TECHNICAL SPECS: First aired Aug.5 2011.
IN THIS ONE... The Miracle Rally. Gwen tries to get her father out of an overflow camp and fails. Back in California, Vera dies horribly inspecting one such camp.
REVIEW: Episodes 5 and 6 are where the narrative breaks down for me, and that's because they could easily have been collapsed into a single broadcast. A lot of episode 5 is a step forward followed by a step back. We have incident, but we don't have progress. Gwen's thread is the best example. She gets back to Wales, mounts a rescue of her father, and just as they're about to get him on a truck (Rhys' very specific skill set), he has a heart attack and Gwen unwisely chooses to call for help instead of running off with his undying body. They think they're raising the stakes, but they're just pushing the action's climax to the next chapter. Don't get me wrong, I certainly like seeing Gwen and Rhys together again - they have a fun relationship - and her mom giving her the mission is perfect Torchwood - the "amateurish" superspy stuff we were talking about in the previous review.
Back in the States, Jack has a similar experience. He tries to turn Oswald Danes against PhiCorp, but though there's suspense as to which prepared speech's point he'll go along with, he ends up on the evil corporation's side. The sequence isn't as useless as Gwen's because Jack doesn't get a second try, but because it's one of two narrative failures, it feels like our time is being wasted on two fronts. Part of the problem is that I just don't buy the sequence. We've got this Rally where politicians, including the President, are speaking, and POTUS is fine with Oswald addressing the same crowd so long as he's put enough miles between himself and the stadium? And does it really make sense that PhiCorp would use THIS opportunity for a marketing punch, their logo coming up behind Danes in any given context when it's clear there are still a lot of haters out there? It's very weird and not at all believable.
The saving grace is the American cast's investigation of an overflow camp, and Vera's resulting death (is it really anything else?), but even that doesn't quite stand scrutiny.

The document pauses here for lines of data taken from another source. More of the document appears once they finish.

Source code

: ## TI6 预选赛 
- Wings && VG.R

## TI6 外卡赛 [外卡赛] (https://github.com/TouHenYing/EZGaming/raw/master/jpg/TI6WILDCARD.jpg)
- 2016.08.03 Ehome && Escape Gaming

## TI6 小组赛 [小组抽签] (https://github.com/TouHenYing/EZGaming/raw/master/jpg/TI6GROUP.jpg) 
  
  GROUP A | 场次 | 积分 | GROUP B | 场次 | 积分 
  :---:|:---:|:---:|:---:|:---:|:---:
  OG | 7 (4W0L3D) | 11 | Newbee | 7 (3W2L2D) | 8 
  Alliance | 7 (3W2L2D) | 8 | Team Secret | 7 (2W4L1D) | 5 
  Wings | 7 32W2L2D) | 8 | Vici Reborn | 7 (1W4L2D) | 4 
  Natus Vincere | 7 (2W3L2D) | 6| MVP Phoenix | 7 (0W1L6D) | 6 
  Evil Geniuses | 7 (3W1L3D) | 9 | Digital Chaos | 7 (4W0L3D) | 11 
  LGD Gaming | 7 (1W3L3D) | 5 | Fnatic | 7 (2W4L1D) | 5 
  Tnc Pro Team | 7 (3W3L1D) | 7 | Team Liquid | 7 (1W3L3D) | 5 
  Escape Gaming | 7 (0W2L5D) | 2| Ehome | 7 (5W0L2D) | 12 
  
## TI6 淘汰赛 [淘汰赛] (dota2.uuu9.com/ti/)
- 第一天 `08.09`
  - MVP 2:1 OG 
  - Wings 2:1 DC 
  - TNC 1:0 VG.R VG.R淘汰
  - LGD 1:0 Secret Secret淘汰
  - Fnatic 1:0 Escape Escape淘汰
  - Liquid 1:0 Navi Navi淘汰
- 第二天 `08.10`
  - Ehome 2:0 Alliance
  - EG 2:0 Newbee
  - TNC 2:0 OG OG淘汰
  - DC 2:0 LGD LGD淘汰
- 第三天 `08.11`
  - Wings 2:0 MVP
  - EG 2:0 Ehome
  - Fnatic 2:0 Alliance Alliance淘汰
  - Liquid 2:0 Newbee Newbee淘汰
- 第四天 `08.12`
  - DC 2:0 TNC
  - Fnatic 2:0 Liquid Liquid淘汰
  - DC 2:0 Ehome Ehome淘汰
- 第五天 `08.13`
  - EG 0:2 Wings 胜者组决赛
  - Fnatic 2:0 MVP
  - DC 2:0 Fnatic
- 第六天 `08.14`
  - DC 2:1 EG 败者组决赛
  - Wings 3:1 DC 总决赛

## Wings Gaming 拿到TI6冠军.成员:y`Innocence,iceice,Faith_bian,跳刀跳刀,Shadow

The mission is well done, each player having a crucial role in our discovery of the shocking truth that the camps have ovens to dispose of "Category 1" patients (those who should be dead). Vera's horrible "death" is shocking, but the wrong blow to deal the series. She was the best new character, and after her, it's a big drop. Obviously, we'll be getting away from the medical side of things and still need the secret agents, and killing the better character makes it more effective. I won't dispute that. But is it earned? I'm not sure. To make this happen, the camp administrator needs to be this awful, unstable guy, and Vera needs to foolishly antagonize him and push him to "murder" her. Everything's fine when she's wittily responding to his sexism and threatening manner, but her outrage, while warranted, takes away the intelligence she's shown across the whole of the series. The script is manipulating things and just doesn't ring true.
REWATCHABILITY: Medium - Vera's death is a real shocker, but aside from that, the episode is padded with pointless incident so Miracle Day can make it to ten episodes.